(EXERCISE GOAL) Your output should be the lines from the start of the data through the line containing "smooth, unimodal landscape", exactly and nothing more.

Saved data entries
[Start of section]

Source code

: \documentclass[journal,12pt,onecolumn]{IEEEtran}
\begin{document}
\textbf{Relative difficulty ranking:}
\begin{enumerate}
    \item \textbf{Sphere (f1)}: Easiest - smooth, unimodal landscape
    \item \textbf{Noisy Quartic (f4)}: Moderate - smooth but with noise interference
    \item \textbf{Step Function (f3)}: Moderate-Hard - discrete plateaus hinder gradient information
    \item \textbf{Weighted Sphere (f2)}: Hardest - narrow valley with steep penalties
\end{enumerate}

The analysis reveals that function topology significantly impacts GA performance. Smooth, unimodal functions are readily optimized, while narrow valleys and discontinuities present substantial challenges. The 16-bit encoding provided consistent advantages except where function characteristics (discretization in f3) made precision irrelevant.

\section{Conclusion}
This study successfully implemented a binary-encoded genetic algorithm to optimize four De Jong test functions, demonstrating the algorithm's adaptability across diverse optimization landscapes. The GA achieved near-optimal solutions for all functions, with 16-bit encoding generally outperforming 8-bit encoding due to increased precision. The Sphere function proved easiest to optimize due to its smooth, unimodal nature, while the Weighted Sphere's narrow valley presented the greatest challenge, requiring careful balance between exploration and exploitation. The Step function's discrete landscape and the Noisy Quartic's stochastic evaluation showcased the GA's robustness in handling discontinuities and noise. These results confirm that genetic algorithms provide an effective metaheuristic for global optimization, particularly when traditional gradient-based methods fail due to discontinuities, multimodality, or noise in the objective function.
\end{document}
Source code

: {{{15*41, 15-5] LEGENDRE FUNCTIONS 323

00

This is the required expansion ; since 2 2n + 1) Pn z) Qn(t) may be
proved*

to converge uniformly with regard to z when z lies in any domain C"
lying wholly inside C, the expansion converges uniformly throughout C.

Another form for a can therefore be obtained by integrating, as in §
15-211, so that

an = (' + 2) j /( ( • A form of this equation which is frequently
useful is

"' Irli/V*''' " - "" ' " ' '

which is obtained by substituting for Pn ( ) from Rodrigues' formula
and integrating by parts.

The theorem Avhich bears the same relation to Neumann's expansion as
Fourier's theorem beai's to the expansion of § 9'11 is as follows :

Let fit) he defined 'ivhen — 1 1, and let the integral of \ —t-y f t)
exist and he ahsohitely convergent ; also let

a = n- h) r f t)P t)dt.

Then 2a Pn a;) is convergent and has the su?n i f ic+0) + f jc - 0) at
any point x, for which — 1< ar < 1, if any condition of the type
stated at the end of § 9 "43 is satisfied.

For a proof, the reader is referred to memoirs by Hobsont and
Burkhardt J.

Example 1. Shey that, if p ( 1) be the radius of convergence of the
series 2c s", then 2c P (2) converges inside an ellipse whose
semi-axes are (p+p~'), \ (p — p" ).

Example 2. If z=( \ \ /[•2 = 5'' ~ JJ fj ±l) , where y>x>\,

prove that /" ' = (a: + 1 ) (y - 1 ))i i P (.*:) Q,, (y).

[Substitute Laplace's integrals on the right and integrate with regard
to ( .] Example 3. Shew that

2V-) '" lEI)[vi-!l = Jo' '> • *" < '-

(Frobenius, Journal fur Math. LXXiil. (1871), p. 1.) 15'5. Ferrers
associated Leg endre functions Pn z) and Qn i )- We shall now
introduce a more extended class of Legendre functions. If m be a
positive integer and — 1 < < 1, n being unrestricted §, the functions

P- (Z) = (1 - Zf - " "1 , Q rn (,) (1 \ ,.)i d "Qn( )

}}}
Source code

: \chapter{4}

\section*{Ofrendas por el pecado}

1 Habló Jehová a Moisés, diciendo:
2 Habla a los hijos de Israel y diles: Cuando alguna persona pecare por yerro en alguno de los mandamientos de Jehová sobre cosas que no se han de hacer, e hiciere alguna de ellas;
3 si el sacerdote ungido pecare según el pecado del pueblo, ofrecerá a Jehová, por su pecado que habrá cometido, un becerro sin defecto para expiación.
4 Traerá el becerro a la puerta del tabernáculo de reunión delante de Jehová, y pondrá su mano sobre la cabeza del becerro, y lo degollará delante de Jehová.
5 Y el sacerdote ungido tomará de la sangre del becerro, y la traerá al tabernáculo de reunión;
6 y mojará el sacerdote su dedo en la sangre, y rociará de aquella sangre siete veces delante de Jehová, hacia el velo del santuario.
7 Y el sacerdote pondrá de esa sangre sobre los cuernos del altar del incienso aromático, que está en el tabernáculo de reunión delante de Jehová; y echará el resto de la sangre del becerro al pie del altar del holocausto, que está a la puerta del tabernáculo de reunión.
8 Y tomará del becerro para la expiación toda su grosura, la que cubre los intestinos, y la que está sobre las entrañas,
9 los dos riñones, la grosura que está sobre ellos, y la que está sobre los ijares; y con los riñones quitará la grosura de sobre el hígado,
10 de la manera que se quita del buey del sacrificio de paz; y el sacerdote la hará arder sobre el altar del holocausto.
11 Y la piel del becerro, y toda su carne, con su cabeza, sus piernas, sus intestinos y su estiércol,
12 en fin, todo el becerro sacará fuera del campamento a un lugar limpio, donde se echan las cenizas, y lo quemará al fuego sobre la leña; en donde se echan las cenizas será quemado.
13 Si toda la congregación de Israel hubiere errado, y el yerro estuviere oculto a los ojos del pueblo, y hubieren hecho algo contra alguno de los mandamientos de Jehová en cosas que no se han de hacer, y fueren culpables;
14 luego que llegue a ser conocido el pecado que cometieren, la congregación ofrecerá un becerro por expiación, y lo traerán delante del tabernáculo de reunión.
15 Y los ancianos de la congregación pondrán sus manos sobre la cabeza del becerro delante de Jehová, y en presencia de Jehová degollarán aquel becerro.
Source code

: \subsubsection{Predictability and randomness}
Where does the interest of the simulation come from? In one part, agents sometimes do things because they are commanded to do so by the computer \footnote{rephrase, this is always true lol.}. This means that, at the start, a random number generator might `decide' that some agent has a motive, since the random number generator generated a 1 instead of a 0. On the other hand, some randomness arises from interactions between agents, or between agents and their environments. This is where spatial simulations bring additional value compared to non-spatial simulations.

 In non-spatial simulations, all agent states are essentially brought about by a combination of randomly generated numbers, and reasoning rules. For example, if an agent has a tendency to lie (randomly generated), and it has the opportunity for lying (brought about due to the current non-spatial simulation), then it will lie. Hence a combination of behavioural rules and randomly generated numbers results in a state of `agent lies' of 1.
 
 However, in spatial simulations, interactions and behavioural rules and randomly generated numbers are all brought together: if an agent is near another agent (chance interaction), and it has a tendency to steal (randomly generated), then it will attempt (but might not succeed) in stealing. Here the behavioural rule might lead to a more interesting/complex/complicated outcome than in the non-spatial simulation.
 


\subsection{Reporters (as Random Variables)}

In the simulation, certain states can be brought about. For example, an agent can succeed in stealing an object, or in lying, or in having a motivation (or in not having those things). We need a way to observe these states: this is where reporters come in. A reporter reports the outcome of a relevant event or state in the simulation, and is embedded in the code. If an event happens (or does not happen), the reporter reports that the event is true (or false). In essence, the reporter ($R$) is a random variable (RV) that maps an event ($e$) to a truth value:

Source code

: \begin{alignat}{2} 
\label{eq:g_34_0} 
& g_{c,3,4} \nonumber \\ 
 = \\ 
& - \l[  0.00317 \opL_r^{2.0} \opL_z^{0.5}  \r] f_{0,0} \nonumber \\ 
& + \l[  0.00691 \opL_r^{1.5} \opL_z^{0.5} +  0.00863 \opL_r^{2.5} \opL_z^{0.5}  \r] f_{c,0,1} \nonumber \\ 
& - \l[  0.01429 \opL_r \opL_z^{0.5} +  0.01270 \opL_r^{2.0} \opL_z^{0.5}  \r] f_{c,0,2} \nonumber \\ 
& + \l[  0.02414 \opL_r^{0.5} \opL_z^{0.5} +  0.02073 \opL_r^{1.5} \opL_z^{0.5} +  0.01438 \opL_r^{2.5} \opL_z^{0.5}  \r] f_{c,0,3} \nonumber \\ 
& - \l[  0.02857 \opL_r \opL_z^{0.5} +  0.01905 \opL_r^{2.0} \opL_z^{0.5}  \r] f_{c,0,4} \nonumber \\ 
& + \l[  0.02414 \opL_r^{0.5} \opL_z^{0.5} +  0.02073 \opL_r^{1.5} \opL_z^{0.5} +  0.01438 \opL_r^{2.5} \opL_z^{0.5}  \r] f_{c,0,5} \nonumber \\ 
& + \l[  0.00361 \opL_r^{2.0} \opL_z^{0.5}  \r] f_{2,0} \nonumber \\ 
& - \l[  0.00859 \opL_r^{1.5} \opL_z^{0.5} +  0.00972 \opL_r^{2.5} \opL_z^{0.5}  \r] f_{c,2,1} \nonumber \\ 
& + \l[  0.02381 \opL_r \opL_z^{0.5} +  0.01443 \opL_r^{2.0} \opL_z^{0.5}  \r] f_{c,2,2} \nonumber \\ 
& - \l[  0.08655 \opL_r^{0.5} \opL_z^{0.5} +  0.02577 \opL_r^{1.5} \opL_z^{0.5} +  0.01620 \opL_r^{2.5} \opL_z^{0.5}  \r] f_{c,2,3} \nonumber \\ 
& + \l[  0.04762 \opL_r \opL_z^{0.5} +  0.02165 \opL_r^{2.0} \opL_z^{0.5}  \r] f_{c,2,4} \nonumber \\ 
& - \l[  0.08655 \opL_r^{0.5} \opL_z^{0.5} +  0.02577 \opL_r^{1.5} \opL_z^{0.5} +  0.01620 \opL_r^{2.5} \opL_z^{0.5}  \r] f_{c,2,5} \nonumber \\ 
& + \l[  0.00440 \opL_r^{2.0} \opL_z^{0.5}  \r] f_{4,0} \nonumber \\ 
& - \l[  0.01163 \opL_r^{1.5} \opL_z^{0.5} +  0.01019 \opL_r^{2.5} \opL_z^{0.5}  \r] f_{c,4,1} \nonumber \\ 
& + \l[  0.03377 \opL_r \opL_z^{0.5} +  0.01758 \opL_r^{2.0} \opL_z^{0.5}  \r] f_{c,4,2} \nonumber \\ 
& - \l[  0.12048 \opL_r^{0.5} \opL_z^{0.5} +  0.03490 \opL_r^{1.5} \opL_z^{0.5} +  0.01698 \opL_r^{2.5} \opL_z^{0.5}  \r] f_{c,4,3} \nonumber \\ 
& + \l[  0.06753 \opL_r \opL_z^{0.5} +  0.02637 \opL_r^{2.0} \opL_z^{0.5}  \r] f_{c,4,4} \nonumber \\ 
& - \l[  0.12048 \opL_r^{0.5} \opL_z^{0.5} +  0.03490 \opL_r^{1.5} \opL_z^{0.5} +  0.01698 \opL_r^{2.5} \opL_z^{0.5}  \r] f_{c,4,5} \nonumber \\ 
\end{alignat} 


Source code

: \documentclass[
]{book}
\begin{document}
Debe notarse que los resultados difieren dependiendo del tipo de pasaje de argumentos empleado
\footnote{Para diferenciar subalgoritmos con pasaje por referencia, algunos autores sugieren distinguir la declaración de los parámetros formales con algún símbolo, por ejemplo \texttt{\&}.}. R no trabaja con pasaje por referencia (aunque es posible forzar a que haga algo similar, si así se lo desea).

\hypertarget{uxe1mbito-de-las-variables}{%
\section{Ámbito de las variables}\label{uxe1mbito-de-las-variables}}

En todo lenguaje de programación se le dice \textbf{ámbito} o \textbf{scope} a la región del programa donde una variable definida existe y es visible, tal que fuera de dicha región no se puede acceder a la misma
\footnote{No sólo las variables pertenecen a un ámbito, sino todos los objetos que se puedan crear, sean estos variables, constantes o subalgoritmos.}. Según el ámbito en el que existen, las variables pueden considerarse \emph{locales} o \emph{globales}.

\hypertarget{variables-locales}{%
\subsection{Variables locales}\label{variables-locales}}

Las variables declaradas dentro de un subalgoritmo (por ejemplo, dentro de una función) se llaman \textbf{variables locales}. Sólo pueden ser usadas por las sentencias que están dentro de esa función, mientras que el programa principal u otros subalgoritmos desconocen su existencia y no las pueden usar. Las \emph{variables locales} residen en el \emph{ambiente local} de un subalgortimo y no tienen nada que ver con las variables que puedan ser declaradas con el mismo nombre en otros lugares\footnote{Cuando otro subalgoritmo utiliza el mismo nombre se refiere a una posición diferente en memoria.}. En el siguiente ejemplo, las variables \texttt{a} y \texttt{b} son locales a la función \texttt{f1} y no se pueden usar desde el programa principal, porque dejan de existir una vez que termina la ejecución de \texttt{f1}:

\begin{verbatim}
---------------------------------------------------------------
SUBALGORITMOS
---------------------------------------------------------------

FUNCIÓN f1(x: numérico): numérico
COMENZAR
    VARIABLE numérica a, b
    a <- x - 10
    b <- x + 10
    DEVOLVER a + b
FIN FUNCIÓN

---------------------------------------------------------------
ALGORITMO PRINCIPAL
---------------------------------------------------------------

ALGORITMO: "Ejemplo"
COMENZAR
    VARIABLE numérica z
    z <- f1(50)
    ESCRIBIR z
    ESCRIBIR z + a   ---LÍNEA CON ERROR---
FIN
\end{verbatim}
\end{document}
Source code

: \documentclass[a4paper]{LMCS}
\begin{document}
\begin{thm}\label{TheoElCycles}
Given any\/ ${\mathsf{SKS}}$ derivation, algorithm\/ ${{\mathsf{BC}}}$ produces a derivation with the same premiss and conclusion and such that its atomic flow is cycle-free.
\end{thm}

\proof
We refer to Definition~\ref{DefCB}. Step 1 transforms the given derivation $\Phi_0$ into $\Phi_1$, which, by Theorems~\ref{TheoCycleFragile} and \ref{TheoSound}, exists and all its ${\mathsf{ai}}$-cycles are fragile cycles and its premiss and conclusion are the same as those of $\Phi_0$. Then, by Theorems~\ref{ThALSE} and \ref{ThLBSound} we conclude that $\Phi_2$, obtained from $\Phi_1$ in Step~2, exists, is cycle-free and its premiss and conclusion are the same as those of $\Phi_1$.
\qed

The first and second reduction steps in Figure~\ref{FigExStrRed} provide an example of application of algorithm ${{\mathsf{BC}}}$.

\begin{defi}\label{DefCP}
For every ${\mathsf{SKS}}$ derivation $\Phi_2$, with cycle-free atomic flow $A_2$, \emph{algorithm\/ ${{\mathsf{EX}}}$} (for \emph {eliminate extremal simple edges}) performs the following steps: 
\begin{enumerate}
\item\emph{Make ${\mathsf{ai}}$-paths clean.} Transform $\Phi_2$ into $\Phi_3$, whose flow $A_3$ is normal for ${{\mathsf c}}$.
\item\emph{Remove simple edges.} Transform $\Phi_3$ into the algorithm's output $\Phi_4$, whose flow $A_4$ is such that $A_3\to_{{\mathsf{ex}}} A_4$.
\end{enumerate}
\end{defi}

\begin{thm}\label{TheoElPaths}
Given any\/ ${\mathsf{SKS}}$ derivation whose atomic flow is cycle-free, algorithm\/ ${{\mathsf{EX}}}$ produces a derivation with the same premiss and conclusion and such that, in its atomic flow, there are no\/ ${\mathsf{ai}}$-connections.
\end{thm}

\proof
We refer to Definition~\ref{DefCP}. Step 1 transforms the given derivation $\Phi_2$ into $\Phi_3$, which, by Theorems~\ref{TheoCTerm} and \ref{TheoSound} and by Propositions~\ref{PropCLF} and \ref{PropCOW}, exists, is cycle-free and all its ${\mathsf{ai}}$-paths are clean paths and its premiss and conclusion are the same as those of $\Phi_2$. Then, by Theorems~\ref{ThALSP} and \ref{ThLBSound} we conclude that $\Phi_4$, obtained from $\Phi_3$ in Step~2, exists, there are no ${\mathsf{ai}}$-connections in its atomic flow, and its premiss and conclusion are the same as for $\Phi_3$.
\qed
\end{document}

[End of section]

(COMPLETED EXERCISE)
Source code

: \documentclass[journal,12pt,onecolumn]{IEEEtran}
\begin{document}
\textbf{Relative difficulty ranking:}
\begin{enumerate}
    \item \textbf{Sphere (f1)}: Easiest - smooth, unimodal landscape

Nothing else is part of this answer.